Prior to the democratic transition in 1990, the mention of Chinggis Khaan was essentially forbidden. He was not celebrated as a national hero or founder of Mongolia and schools barely mentioned him in their history lessons. In 1962, the Prime Minister was removed from office, exiled to Western Mongolia and “eventually chopped up with an ax” after trying to erect a small monument at Chinggis Khaan’s birthplace, according to anthropologist and author of “Ghengis Khan and the Making of the Modern World” Jack Weatherford. “He was something that was simply no longer in existence in Mongolia. But the people didn’t forget. They had to change their songs, they had to change their poems, they had to strike him from the history books, but the people didn’t forget. In 1990, one of the most important things for them was to resurrect their history.”
And so when the new era of Mongolia and Mongolian national identity was ushered in two decades ago, Chinggis Khaan was already becoming a strong figure. One of the subversive rock groups of the 1980s named themselves after the leader. People had already started evoking his name as they protested for democracy. Chinggis Khaan had unified the warring tribes of Mongolia in 1206 and Mongolians relied on him once again for national unity.
Chinggis has been portrayed as the ultimate man – strong, large, authoritative, warrior, healthy labido. He is responsible for the world’s largest land empire – spanning Korea to Eastern Europe. But the side of Chinggis western schools often overlook is also celebrated.
“There’s no question that Chinggis Khan was the greatest conqueror in the world,” says Weatherford. “But he was also a very innovative thinker. He was also a great law-giver. He created international law that in many regards we still have today, or at least we still strive to have today. He had a law of diplomatic immunity – we still strive for that today, it’s not quite there. He had a law outlawing the buying and selling of women – again, we don’t have that today, but we still strive for that. There’s law that promoted religious freedom. The world still wants religious freedom. He was a very innovative thinker and he gave the Mongolians a very wonderful moral foundation for their nation.”
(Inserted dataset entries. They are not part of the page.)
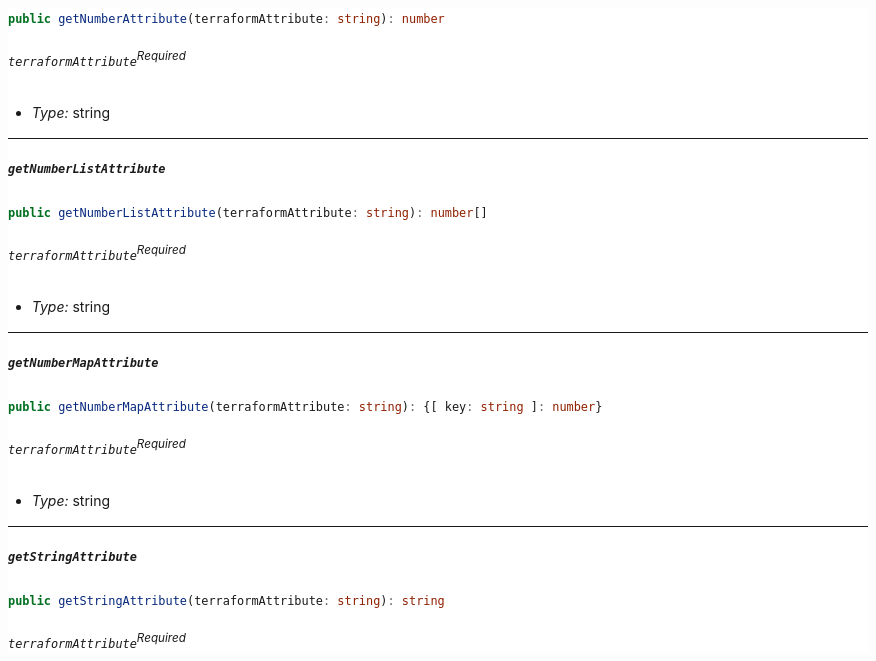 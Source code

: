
 ```typescript
public getNumberAttribute(terraformAttribute: string): number
```

###### `terraformAttribute`<sup>Required</sup> <a name="terraformAttribute" id="@cdktf/provider-gitlab.integrationGithub.IntegrationGithub.getNumberAttribute.parameter.terraformAttribute"></a>

- *Type:* string

---

##### `getNumberListAttribute` <a name="getNumberListAttribute" id="@cdktf/provider-gitlab.integrationGithub.IntegrationGithub.getNumberListAttribute"></a>

```typescript
public getNumberListAttribute(terraformAttribute: string): number[]
```

###### `terraformAttribute`<sup>Required</sup> <a name="terraformAttribute" id="@cdktf/provider-gitlab.integrationGithub.IntegrationGithub.getNumberListAttribute.parameter.terraformAttribute"></a>

- *Type:* string

---

##### `getNumberMapAttribute` <a name="getNumberMapAttribute" id="@cdktf/provider-gitlab.integrationGithub.IntegrationGithub.getNumberMapAttribute"></a>

```typescript
public getNumberMapAttribute(terraformAttribute: string): {[ key: string ]: number}
```

###### `terraformAttribute`<sup>Required</sup> <a name="terraformAttribute" id="@cdktf/provider-gitlab.integrationGithub.IntegrationGithub.getNumberMapAttribute.parameter.terraformAttribute"></a>

- *Type:* string

---

##### `getStringAttribute` <a name="getStringAttribute" id="@cdktf/provider-gitlab.integrationGithub.IntegrationGithub.getStringAttribute"></a>

```typescript
public getStringAttribute(terraformAttribute: string): string
```

###### `terraformAttribute`<sup>Required</sup> <a name="terraformAttribute" id="@cdktf/provider-gitlab.integrationGithub.IntegrationGithub.getStringAttribute.parameter.terraformAttribute"></a>
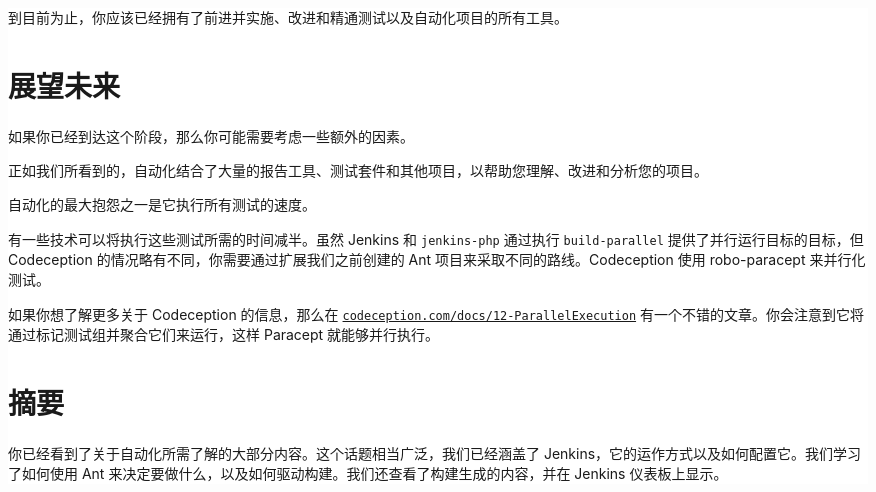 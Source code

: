 到目前为止，你应该已经拥有了前进并实施、改进和精通测试以及自动化项目的所有工具。

# 展望未来

如果你已经到达这个阶段，那么你可能需要考虑一些额外的因素。

正如我们所看到的，自动化结合了大量的报告工具、测试套件和其他项目，以帮助您理解、改进和分析您的项目。

自动化的最大抱怨之一是它执行所有测试的速度。

有一些技术可以将执行这些测试所需的时间减半。虽然 Jenkins 和 `jenkins-php` 通过执行 `build-parallel` 提供了并行运行目标的目标，但 Codeception 的情况略有不同，你需要通过扩展我们之前创建的 Ant 项目来采取不同的路线。Codeception 使用 robo-paracept 来并行化测试。

如果你想了解更多关于 Codeception 的信息，那么在 [`codeception.com/docs/12-ParallelExecution`](http://codeception.com/docs/12-ParallelExecution) 有一个不错的文章。你会注意到它将通过标记测试组并聚合它们来运行，这样 Paracept 就能够并行执行。

# 摘要

你已经看到了关于自动化所需了解的大部分内容。这个话题相当广泛，我们已经涵盖了 Jenkins，它的运作方式以及如何配置它。我们学习了如何使用 Ant 来决定要做什么，以及如何驱动构建。我们还查看了构建生成的内容，并在 Jenkins 仪表板上显示。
He’s also proof of a once-strong Mongolia.
It’s impossible to understand Mongolian national identity without acknowledging the active and passive roles its neighbors of Russia and China have played. They are a landlocked country of 2.7 million stuck between two of the world’s most powerful (and fairly aggressive) nations. They are dependent on them, yet they deeply wish to maintain their independence. And so Mongolians also use Chinggis Khaan as a reminder that they were once the most powerful people in the world and that blood still flows through there veins (never-mind that most of Chinggis Khaan’s direct descendents were killed due to hundreds of years of internal political conflict). That’s a pretty powerful national figure.
As Mongolians now eagerly establish their place in the world, determine how to negotiate their quickly growing economy, and work to become key players in their region and international politics, the reminder of Mongolia’s great past serves as a call to create a great future. The days of waging war with horses and bows and arrows are over (as Pres. Obama and Mitt Romney reminded us a month ago), but the psyche remains, and as far as national identity is concerned, that can be pretty powerful.